2 jam Sebelum Frederico pergi keluar untuk janji, dia sempat membaca buku diari yang telah dia tulis di bukunya. Frederico menceritakan tentang kehidupan di dunia nyata saat dia meninggalkan gensokyo selama 20 tahun.
"Dunia nyata….. benar. Ini tempat yang aku dan seluruh keluargaku dilahirkan. Walaupun status sekarang adalah masyarakat gensokyo, aku tidak lupa dengan dunia ini. Dunia yang penuh kenangan baik manis maupun pahit."
"Seperti halnya, insiden scarlet berdarah. Insiden itu tidak akan ku lupakan. Karena…. Insiden tersebut merenggut nyawa adikku yang masih belasan tahun. Dia harus belajar apa arti kehidupan, namun dia sudah telah tiada. Sangat menyedihkan."
"Sudah….. aku tidak mau mengingatnya kejadian yang pahit itu. Karena membuat aku sedih lagi. Sekarang, aku akan menceritakan apa yang aku lakukan di dunia nyata selama 20 tahun ini. "
"Aku dan saudara-saudari sepupu mempunyai misi penting, yaitu menghentikan saudara sepupu yang bernama Lorezon dan Rebecca Scarlet. Mereka sudah dan ingin mengaktifkan senjata tua milik keluarga kami. Scarlet Mind Control… senjata ini adalah milik generasi lama Scarlet. Senjata ini disimpan Scarlet Devil Mansion, yang berada di gensokyo. Sebelumnya, SDM bukan berada di gensokyo tapi di dunia ini. Ayahku yang memindahkan SDM ke gensokyo, agar mereka tidak mengaktifkan senjata itu."
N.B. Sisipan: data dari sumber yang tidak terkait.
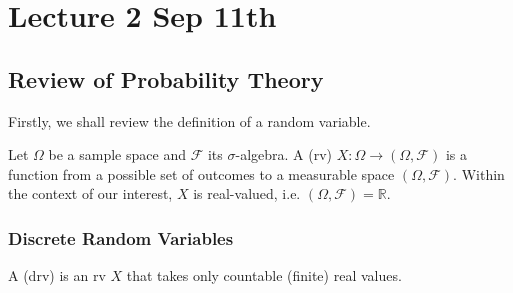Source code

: \documentclass[notoc,notitlepage]{tufte-book}
\begin{document}


\chapter{Lecture 2 Sep 11th}%
\label{chp:lecture_2_sep_11th}

\section{Review of Probability Theory}%
\label{sec:review_of_probability_theory}

Firstly, we shall review the definition of a random variable.

\begin{defn}\label{defn:random_variable}
  Let $\Omega$ be a sample space and $\mathcal{F}$ its $\sigma$-algebra. A  (rv) $X : \Omega \to (\Omega, \mathcal{F})$ is a function from a possible set of outcomes to a measurable space $(\Omega, \mathcal{F})$. Within the context of our interest, $X$ is real-valued, i.e. $(\Omega, \mathcal{F}) = \mathbb{R}$.
\end{defn}

\subsection{Discrete Random Variables}%
\label{sub:discrete_random_variables}

\begin{defn}\label{defn:discrete_random_variable}
  A  (drv) is an rv $X$ that takes only countable (finite) real values.
\end{defn}
\end{document}
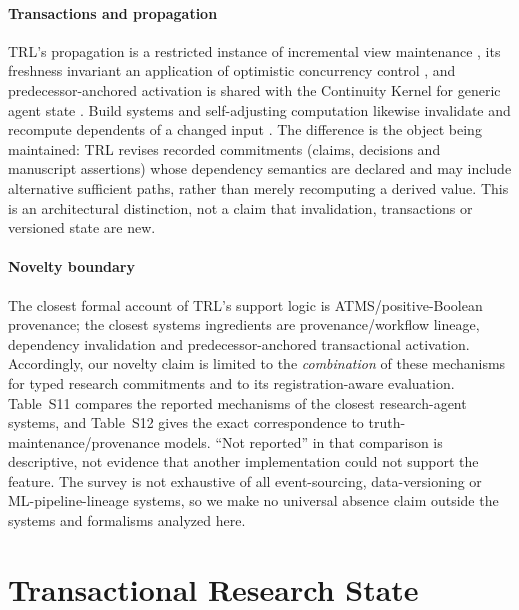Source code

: \documentclass[journal]{IEEEtran}
\begin{document}
\paragraph{Transactions and propagation}
TRL's propagation is a restricted instance of incremental view maintenance \cite{gupta1995maintenance}, its freshness invariant an application of optimistic concurrency control \cite{kung1981optimistic}, and predecessor-anchored activation is shared with the Continuity Kernel for generic agent state \cite{he2026continuity}. Build systems and self-adjusting computation likewise invalidate and recompute dependents of a changed input \cite{feldman1979make,mokhov2018build,acar2009selfadjusting}. The difference is the object being maintained: TRL revises recorded commitments (claims, decisions and manuscript assertions) whose dependency semantics are declared and may include alternative sufficient paths, rather than merely recomputing a derived value. This is an architectural distinction, not a claim that invalidation, transactions or versioned state are new.

\paragraph{Novelty boundary}
The closest formal account of TRL's support logic is ATMS/positive-Boolean provenance; the closest systems ingredients are provenance/workflow lineage, dependency invalidation and predecessor-anchored transactional activation. Accordingly, our novelty claim is limited to the \emph{combination} of these mechanisms for typed research commitments and to its registration-aware evaluation. Table~S11 compares the reported mechanisms of the closest research-agent systems, and Table~S12 gives the exact correspondence to truth-maintenance/provenance models. ``Not reported'' in that comparison is descriptive, not evidence that another implementation could not support the feature. The survey is not exhaustive of all event-sourcing, data-versioning or ML-pipeline-lineage systems, so we make no universal absence claim outside the systems and formalisms analyzed here.

\section{Transactional Research State}
\label{sec:trl_method}
\end{document}
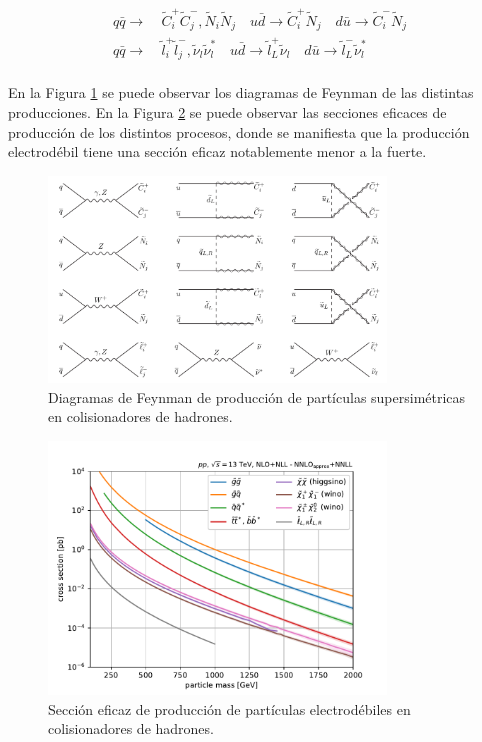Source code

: \begin{equation}
	\begin{split}
		q\bar{q}\to &\ \tilde{C}_i^{+}\tilde{C}_j^{-},\tilde{N}_i\tilde{N}_j \quad u\bar{d}\to\tilde{C}_i^{+}\tilde{N}_j \quad d\bar{u}\to\tilde{C}_i^{-}\tilde{N}_j \\
		q\bar{q}\to &\ \tilde{l}_i^{+}\tilde{l}_j^{-},\tilde{\nu}_l\tilde{\nu}_l^* \quad u\bar{d}\to\tilde{l}_L^{+}\tilde{\nu}_l \quad d\bar{u}\to\tilde{l}_L^{-}\tilde{\nu}_l^* \\
	\end{split}
\end{equation}

En la Figura \ref{fig:sp_production} se puede observar los diagramas de Feynman de las distintas producciones. En la Figura \ref{fig:susy_xs} se puede observar las secciones eficaces de producción de los distintos procesos, donde se manifiesta que la producción electrodébil tiene una sección eficaz notablemente menor a la fuerte.

\begin{figure}
  \centering
  \includegraphics[width=0.8\textwidth]{images/sp_production.png}
  \caption{Diagramas de Feynman de producción de partículas supersimétricas en colisionadores de hadrones. }
  \label{fig:sp_production}
\end{figure}

\begin{figure}
  \centering
  \includegraphics[width=0.8\textwidth]{images/SUSY_xsecs_13TeV_overview.pdf}
  \caption{Sección eficaz de producción de partículas electrodébiles en colisionadores de hadrones\cite{susy_xs}.}
  \label{fig:susy_xs}
\end{figure}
"Untungnya, mereka tidak mempunyai kekuatan yang sama denganku yaitu manipulasi batasan. Sehingga mereka tidak bisa ke dunia penuh fantasi tersebut. Tapi… mendengar perkataan Tenma-kun (pemimpin para Tengu) saat dia mengacaukan gensokyo, salah satu dari anak buahnya mengikuti seorang vampir dengan marga keluarga 'Scarlet'. Apa itu mungkin, Lorezon sudah bisa ke gensokyo padahal dia tidak mempunyai kekuatan yang sama denganku dan juga marga keluarga 'Scarlet' di gensokyo hanya kami."
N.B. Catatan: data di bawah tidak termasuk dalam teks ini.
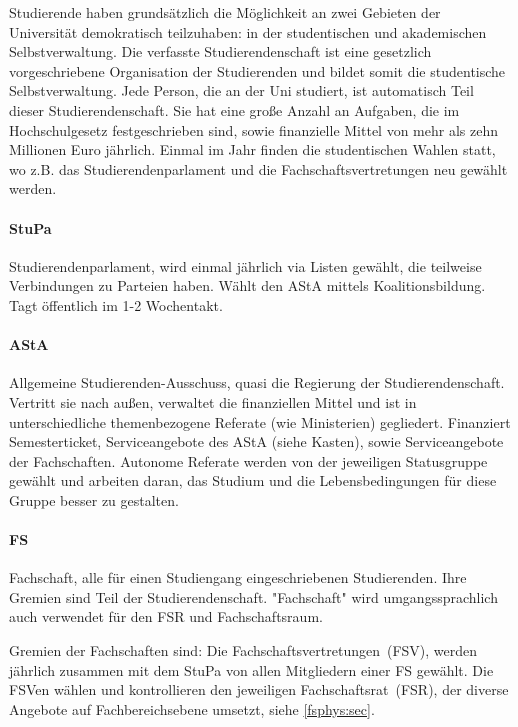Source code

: \begin{multicols*}{2}
Studierende haben grundsätzlich die Möglichkeit an zwei Gebieten der Universität demokratisch teilzuhaben: in der studentischen und akademischen Selbstverwaltung.
Die verfasste Studierendenschaft ist eine gesetzlich vorgeschriebene Organisation der Studierenden und bildet somit die studentische Selbstverwaltung. Jede Person, die an der Uni studiert, ist automatisch Teil dieser Studierendenschaft. Sie hat eine große Anzahl an Aufgaben, die im Hochschulgesetz festgeschrieben sind, sowie finanzielle Mittel von mehr als zehn Millionen Euro jährlich. 
Einmal im Jahr finden die studentischen Wahlen statt, wo z.B. das Studierendenparlament und die Fachschaftsvertretungen neu gewählt werden. 

\paragraph{StuPa}
Studierendenparlament, wird einmal jährlich via Listen gewählt, die teilweise Verbindungen zu Parteien haben. Wählt den AStA mittels Koalitionsbildung. Tagt öffentlich im 1-2 Wochentakt. 


\paragraph{AStA}
Allgemeine Studierenden-Ausschuss, quasi die Regierung der Studierendenschaft. Vertritt sie nach außen, verwaltet die finanziellen Mittel und ist in unterschiedliche themenbezogene Referate (wie Ministerien) gegliedert. Finanziert Semesterticket, Serviceangebote des AStA (siehe Kasten), sowie Serviceangebote der Fachschaften. Autonome Referate werden von der jeweiligen Statusgruppe gewählt und arbeiten daran, das Studium und die Lebensbedingungen für diese Gruppe besser zu gestalten.


\paragraph{FS}
Fachschaft, alle für einen Studiengang eingeschriebenen Studierenden. Ihre Gremien sind Teil der Studierendenschaft. "Fachschaft" wird umgangssprachlich auch verwendet für den FSR und Fachschaftsraum.

Gremien der Fachschaften sind: Die Fachschaftsvertretungen~(FSV), werden jährlich zusammen mit dem StuPa von allen Mitgliedern einer FS gewählt. Die FSVen wählen und kontrollieren den jeweiligen Fachschaftsrat~(FSR), der diverse Angebote auf Fachbereichsebene umsetzt, siehe \cref{fsphys:sec}.


\end{multicols*}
"Ahh…. Itu aku yang mengkhawatirkan karena jika dia tiba-tiba langsung menyerang, mungkin dunia ini sudah dikuasai oleh mereka. Ya apa boleh buat… ini sudah tugasku dan sudara-saudari sepupu yang lain. Pernah kita berjumpa sama mereka, saat pertemuan scarlet 50 tahun bersama adik-adikku di eropa. Aku sangat kaget, karena kekuatan mereka sudah melebihi saat insiden yang lalu. Dan untungnya kami bekerja sama untuk menghentikan mereka. Kami menang, sayangnya mereka kabur"
"Aku mendengarkan perkataan Lorezon, bahwa dia akan menyerang sebuah desa dimana penduduknya rata-rata adalah seorang penyihir. Desa itu bernama, Grisalia. Desa itu tidak jauh dari pertemuan kami. Dengan sigap kami harus menghentikan mereka, sebelum ada korban di desa itu."
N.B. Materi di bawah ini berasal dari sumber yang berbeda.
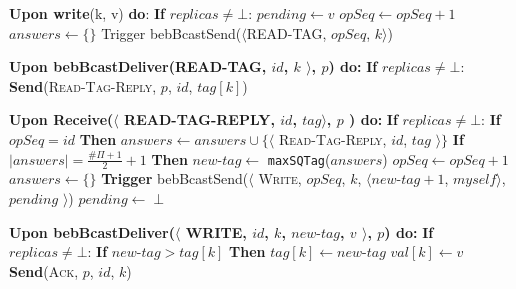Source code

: \documentclass[10pt,a4paper,twocolumn]{article}
\begin{document}
\appendix
\begin{algorithm}
  \label{code:ABDSMRRW}
	\caption{Key-Value Store Replication Using Majority Quorums (Write \& Read)}
	\begin{algorithmic}

		\State \textbf{Upon write}(k, v) \textbf{do}:
		\State \hspace{1em} \textbf{If} \textsc{$replicas \neq \bot$}:
		\State \hspace{3em} $pending \leftarrow v$
		\State \hspace{3em} $opSeq \leftarrow opSeq + 1$
		\State \hspace{3em} $answers \leftarrow \{\}$
		\State \hspace{3em} Trigger bebBcastSend($\langle$READ-TAG, $opSeq$, $k$$\rangle$)
					\State

					\State \textbf{Upon bebBcastDeliver(READ-TAG, $id$, $k$ $\rangle$, $p$) do:}
					\State \hspace{1em} \textbf{If} \textsc{$replicas \neq \bot$}:
					\State \hspace{3em} \textbf{Send}(\textsc{Read-Tag-Reply}, $p$, $id$, $tag[k]$)
					\State

					\State \textbf{Upon Receive($\langle$ READ-TAG-REPLY, $id$, $tag$$\rangle$, $p$ ) do:}
					\State \hspace{1em} \textbf{If} \textsc{$replicas \neq \bot$}:
					\State \hspace{3em} \textbf{If} $opSeq = id$ \textbf{Then}
					\State \hspace{5em} $answers \leftarrow answers \cup \{\langle$ \textsc{Read-Tag-Reply}, $id$, $tag$ $\rangle\}$
					\State \hspace{5em} \textbf{If} $|answers| = \frac{\#\Pi+1}{2} + 1$ \textbf{Then}
					\State \hspace{6em} $new\text{-}tag \leftarrow$ \texttt{maxSQTag}($answers$)
					\State \hspace{6em} $opSeq \leftarrow opSeq + 1$
					\State \hspace{6em} $answers \leftarrow \{\}$
					\State \hspace{6em} \textbf{Trigger} bebBcastSend($\langle$ \textsc{Write}, $opSeq$, $k$, $\langle new\text{-}tag + 1$, $myself \rangle$, $pending$ $\rangle$)
					\State \hspace{6em} $pending \leftarrow \perp$
					\State

					\State \textbf{Upon bebBcastDeliver($\langle$ WRITE, $id$, $k$, $new\text{-}tag$, $v$ $\rangle$, $p$) do:}
					\State \hspace{1em} \textbf{If} \textsc{$replicas \neq \bot$}:
					\State \hspace{3em} \textbf{If} $new\text{-}tag > tag[k]$ \textbf{Then}
					\State \hspace{5em} $tag[k] \leftarrow new\text{-}tag$
					\State \hspace{5em} $val[k] \leftarrow v$
					\State \hspace{3em} \textbf{Send}(\textsc{Ack}, $p$, $id$, $k$)
					\State


\end{algorithmic}
\end{algorithm}
\end{document}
"Namun sayangnya, kami telat. Desa itu sudah terbakar, dan banyak korban berjatuhan. Sekarang, kami harus menemukan orang yang masih selamat. Untungnya, aku menemukan seorang penyihir yang masih selamat. Namanya Patchouli Knowledge atau panggilannya Patche."
"Patche sendiri, ingin menyelamatkan kedua orang tuannya yang berada didesa itu. Namun, dia melihat Virgillia membunuh orang tua Patche. Kekuatan Patche saat itu, masih belum bisa mengalahkan sahabatnya itu."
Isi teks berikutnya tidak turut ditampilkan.